Data acquired from a Freedom of Information request shows that over the past four years shows that courses provided by Canterbury Christchurch University are getting much harder each year.
In 2015, 83 students were not allowed to progress due to academic failure, rising to 181 in 2016 and it rose even more to 238 in 2017.
The data shows that over the past four years there has been a 96% increase in students failing.
According to Canterbury Christchurch, “students not completing their learning journey is always a concern for the University and the students but the reasons are many, and complex”, adding that “all students are also reminded that they can seek support from the Student Support Health and Wellbeing Team if they need to”.
A third year student, from CCCU, Rebecca, failed one of her modules last year and she said that “it gets harder and harder every year and it can be quite demotivating to fail, although I am getting more help from my tutors now”.

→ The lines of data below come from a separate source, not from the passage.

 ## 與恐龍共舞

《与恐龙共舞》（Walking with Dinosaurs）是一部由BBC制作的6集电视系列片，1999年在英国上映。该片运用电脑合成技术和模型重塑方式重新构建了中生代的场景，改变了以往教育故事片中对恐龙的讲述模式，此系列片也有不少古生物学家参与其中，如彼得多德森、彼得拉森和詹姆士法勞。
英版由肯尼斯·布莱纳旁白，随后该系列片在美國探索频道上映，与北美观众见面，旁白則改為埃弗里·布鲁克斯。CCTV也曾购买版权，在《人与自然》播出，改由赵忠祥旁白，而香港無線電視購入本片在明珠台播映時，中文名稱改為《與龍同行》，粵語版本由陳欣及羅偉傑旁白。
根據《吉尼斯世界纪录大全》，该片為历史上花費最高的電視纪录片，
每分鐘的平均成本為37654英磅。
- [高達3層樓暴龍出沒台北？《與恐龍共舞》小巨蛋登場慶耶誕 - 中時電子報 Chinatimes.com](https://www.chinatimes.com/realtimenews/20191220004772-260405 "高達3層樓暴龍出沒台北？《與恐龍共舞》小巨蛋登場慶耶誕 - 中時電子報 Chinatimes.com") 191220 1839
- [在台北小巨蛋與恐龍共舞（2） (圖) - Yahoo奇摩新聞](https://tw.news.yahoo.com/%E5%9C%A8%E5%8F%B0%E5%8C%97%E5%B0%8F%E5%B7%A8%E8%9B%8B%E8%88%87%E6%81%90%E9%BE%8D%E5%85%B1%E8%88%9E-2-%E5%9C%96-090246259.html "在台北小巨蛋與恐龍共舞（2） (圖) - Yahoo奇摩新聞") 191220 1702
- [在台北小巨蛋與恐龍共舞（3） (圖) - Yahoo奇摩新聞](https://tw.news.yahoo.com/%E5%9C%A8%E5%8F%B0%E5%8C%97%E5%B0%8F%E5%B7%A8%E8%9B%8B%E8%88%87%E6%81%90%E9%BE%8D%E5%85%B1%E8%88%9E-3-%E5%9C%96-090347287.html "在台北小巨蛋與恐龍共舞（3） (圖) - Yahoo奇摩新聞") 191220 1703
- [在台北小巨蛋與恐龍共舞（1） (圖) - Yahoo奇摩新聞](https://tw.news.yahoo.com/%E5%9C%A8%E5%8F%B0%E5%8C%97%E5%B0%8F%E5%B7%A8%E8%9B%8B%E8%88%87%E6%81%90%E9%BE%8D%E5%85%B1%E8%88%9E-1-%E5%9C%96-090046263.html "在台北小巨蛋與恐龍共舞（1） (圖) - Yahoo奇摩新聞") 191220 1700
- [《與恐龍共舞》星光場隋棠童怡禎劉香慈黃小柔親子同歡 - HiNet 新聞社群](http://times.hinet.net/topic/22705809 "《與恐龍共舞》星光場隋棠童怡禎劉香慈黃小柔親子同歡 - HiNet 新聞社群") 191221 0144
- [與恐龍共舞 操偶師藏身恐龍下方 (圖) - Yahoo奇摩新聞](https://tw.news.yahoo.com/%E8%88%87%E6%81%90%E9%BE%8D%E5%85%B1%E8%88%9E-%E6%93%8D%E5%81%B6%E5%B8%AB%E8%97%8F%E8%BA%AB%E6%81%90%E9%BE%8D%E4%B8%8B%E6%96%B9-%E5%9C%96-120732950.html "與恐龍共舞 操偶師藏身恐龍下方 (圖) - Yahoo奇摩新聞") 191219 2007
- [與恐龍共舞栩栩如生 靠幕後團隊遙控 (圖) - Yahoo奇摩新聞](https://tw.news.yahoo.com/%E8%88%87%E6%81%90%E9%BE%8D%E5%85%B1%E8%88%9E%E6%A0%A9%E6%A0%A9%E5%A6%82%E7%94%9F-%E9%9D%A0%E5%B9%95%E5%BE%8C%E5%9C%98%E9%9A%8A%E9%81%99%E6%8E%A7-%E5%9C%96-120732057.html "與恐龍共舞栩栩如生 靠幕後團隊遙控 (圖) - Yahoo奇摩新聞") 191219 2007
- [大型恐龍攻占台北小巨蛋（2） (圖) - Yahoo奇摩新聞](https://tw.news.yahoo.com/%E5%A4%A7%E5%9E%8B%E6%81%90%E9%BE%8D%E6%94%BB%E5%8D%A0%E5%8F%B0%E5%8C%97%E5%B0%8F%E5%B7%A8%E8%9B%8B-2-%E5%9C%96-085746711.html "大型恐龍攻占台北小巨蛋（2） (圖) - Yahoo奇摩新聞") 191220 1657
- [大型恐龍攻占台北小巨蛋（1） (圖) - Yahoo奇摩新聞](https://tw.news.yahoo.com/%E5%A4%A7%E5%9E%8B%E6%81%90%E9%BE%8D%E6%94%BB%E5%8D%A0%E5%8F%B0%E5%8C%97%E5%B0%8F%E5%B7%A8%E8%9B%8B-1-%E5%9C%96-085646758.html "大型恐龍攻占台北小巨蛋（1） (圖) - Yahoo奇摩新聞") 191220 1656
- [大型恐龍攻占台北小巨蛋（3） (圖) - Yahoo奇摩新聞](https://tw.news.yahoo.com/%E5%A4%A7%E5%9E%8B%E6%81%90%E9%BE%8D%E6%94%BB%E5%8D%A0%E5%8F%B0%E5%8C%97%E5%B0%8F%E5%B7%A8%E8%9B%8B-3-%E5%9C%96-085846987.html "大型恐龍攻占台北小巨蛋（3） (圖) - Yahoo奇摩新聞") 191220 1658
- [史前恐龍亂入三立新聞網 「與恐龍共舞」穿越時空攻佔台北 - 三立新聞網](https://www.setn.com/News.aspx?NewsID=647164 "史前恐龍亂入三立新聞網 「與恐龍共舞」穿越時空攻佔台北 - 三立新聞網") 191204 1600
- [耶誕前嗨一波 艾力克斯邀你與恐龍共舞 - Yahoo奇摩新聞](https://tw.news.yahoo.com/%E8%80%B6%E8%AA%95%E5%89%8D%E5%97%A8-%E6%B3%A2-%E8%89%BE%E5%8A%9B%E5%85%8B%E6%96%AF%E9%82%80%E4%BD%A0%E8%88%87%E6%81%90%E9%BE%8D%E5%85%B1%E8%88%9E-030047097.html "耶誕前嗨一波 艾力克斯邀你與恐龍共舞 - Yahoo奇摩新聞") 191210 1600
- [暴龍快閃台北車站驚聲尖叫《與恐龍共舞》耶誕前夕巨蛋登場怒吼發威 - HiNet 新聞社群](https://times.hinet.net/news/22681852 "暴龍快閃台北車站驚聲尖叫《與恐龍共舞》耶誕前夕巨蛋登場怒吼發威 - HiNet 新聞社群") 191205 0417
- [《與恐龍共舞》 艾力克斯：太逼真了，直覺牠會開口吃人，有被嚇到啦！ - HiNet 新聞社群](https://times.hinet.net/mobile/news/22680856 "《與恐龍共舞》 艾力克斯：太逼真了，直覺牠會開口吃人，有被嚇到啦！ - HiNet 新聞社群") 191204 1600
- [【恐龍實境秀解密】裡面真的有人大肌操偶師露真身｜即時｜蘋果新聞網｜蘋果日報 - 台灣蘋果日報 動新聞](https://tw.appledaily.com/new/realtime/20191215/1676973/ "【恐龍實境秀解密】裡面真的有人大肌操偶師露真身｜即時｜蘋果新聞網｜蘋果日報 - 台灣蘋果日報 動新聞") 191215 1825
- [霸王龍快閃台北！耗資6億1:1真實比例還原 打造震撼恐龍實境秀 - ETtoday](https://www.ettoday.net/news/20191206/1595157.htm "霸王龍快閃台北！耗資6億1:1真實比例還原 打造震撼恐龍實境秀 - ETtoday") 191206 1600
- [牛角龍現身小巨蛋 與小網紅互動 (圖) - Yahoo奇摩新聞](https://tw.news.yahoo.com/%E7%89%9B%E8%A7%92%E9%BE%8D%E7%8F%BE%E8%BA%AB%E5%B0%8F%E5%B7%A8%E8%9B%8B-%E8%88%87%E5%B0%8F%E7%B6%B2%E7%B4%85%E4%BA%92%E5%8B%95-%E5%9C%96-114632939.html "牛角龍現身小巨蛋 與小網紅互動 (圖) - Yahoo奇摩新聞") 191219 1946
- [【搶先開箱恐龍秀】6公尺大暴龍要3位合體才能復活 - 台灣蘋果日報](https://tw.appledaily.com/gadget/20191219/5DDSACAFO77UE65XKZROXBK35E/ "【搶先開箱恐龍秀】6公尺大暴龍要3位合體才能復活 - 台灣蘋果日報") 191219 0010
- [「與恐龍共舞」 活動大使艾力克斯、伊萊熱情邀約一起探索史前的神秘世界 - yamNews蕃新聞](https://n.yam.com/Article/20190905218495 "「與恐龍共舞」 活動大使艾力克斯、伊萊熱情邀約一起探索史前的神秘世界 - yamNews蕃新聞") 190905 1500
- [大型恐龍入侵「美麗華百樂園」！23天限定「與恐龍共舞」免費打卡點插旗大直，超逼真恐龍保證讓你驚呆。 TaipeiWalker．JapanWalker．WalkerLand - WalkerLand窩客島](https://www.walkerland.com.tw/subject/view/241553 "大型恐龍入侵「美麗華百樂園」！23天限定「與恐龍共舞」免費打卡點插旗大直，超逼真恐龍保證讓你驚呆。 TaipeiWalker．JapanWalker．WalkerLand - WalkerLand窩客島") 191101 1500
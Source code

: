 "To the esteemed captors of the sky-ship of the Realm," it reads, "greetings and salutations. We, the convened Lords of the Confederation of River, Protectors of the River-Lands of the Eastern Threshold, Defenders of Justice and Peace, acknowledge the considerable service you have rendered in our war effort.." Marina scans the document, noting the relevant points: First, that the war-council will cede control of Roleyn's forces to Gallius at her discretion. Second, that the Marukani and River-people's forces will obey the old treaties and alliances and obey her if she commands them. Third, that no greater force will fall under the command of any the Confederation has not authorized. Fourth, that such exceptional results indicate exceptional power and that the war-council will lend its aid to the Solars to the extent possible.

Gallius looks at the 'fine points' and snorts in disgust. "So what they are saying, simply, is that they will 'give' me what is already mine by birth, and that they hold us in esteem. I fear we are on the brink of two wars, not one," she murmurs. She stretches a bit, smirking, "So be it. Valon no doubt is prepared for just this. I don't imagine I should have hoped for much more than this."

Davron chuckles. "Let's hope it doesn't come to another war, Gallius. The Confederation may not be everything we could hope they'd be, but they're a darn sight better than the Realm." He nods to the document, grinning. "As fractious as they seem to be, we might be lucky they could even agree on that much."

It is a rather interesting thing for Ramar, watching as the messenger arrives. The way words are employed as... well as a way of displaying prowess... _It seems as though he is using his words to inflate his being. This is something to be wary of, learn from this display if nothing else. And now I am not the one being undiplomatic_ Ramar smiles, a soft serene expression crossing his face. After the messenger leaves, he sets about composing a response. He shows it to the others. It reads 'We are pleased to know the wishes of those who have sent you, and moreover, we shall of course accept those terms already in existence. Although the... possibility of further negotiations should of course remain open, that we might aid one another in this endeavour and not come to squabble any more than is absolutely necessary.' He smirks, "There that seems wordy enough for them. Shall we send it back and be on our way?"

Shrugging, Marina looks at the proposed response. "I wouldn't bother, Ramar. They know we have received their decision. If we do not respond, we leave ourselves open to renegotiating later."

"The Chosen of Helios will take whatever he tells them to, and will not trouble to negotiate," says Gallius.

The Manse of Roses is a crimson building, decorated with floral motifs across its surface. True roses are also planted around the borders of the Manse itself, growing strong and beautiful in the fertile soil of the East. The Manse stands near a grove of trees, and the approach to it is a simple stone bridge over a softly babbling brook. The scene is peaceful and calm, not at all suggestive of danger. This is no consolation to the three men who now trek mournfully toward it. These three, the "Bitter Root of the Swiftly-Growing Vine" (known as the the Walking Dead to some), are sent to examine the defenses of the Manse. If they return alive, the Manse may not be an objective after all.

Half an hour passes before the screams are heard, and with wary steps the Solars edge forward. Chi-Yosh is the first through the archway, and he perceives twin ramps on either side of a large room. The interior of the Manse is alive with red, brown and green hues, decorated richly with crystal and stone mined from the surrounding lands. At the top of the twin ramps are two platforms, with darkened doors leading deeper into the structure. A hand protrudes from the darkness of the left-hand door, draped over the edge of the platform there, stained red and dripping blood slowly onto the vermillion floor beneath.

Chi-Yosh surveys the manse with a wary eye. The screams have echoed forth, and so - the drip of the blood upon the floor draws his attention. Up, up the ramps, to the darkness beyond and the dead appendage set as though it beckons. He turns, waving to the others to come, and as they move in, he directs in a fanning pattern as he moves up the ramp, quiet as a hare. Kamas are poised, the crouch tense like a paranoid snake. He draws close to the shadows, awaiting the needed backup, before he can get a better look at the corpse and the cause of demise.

According to The Guardian, university grades are in reality improving, and universities have been handing out first class degrees at an “unprecedented rate”. In 2006/7, University of Wolverhampton gave 5% of students a first class degree, but in 2016/17, 28% of students received a first class degree.
Anna, from the University of Portsmouth, studying biology, said that “it’s not the coursework that is difficult, it is finding the balance of managing your social life, work, employment and more”, adding “I failed a module in second year, but not because of how hard the course but having to balance two jobs to be able to live”.